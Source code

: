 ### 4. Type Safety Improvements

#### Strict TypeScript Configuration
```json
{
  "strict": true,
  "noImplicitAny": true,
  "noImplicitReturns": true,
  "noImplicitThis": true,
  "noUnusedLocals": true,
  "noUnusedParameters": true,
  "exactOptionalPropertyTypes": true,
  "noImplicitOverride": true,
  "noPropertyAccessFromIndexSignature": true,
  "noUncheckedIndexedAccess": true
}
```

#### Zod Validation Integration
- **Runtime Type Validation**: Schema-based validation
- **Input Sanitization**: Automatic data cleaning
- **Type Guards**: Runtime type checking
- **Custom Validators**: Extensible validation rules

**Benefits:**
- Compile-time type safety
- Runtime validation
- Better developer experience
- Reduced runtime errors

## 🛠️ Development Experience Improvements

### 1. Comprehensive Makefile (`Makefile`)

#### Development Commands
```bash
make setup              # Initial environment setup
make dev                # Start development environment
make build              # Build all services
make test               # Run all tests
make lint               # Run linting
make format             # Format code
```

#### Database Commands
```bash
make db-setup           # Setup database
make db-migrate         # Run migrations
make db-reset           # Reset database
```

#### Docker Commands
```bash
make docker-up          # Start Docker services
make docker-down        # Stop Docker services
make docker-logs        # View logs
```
...
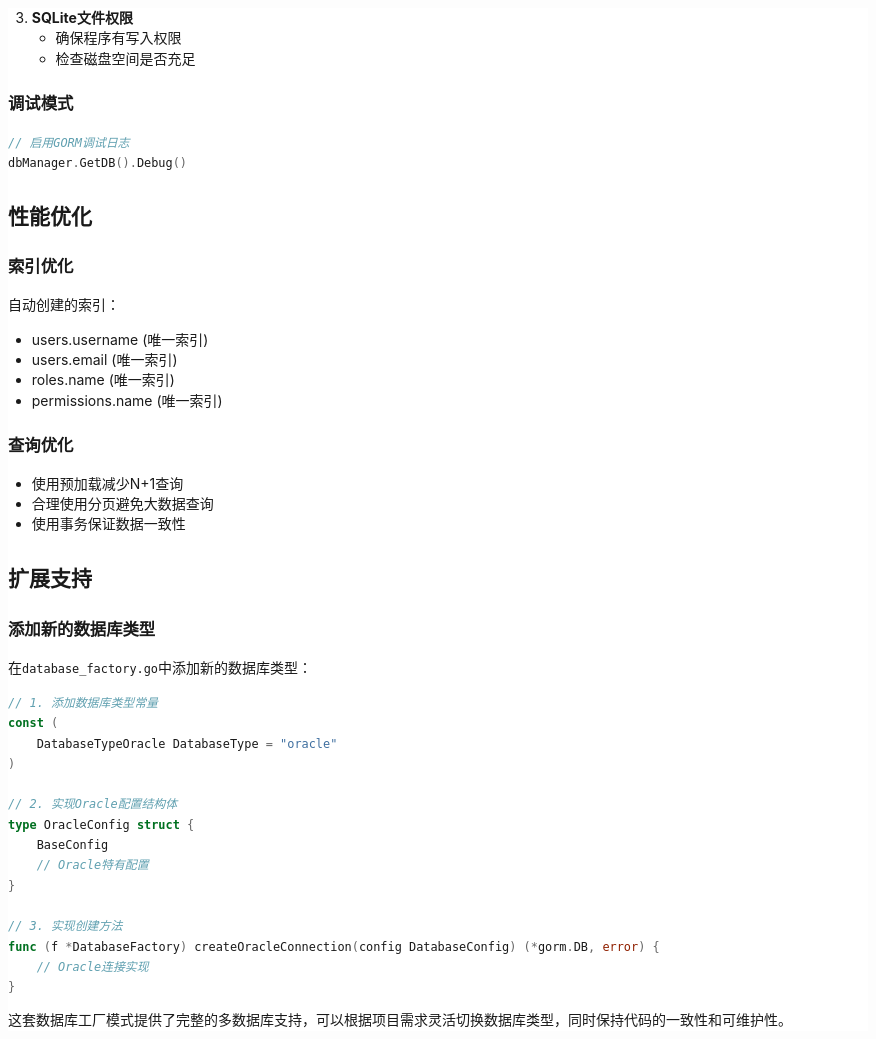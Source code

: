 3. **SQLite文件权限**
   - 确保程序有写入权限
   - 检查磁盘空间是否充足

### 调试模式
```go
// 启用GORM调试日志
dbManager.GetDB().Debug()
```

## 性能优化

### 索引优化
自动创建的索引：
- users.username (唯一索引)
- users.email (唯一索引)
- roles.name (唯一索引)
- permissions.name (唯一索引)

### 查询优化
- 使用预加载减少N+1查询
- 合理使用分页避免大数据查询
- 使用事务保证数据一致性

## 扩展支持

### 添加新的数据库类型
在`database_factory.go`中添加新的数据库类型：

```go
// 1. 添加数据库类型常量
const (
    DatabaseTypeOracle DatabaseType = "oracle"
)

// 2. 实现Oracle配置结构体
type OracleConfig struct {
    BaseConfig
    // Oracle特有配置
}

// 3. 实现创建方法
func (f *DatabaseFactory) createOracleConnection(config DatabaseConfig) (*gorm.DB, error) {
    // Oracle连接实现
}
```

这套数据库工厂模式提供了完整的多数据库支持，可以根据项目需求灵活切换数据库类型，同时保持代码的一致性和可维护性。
==
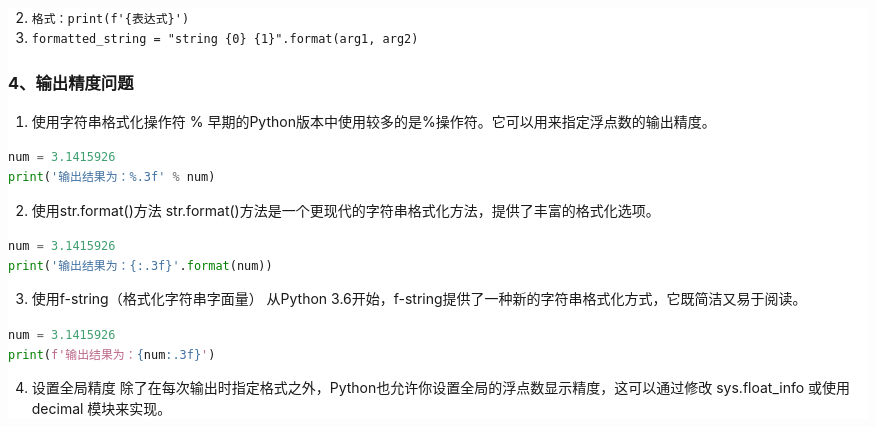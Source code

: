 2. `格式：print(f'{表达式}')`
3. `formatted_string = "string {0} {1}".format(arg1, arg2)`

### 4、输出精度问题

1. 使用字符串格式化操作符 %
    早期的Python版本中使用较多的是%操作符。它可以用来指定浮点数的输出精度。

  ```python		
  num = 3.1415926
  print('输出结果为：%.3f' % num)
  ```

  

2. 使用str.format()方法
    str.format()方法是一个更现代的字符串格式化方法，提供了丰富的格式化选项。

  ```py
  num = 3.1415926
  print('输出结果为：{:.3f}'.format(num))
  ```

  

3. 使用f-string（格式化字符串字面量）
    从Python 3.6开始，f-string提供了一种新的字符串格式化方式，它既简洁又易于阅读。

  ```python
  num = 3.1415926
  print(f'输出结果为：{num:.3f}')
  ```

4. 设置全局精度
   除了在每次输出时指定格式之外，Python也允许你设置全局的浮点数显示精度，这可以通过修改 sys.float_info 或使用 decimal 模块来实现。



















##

:: GOAL OF THE EXERCISE ::
Wherever a line above contains the string "输出结果为", copy that line.

:: ANSWER FOR THE TASK ::
  print('输出结果为：%.3f' % num)
  print('输出结果为：{:.3f}'.format(num))
  print(f'输出结果为：{num:.3f}')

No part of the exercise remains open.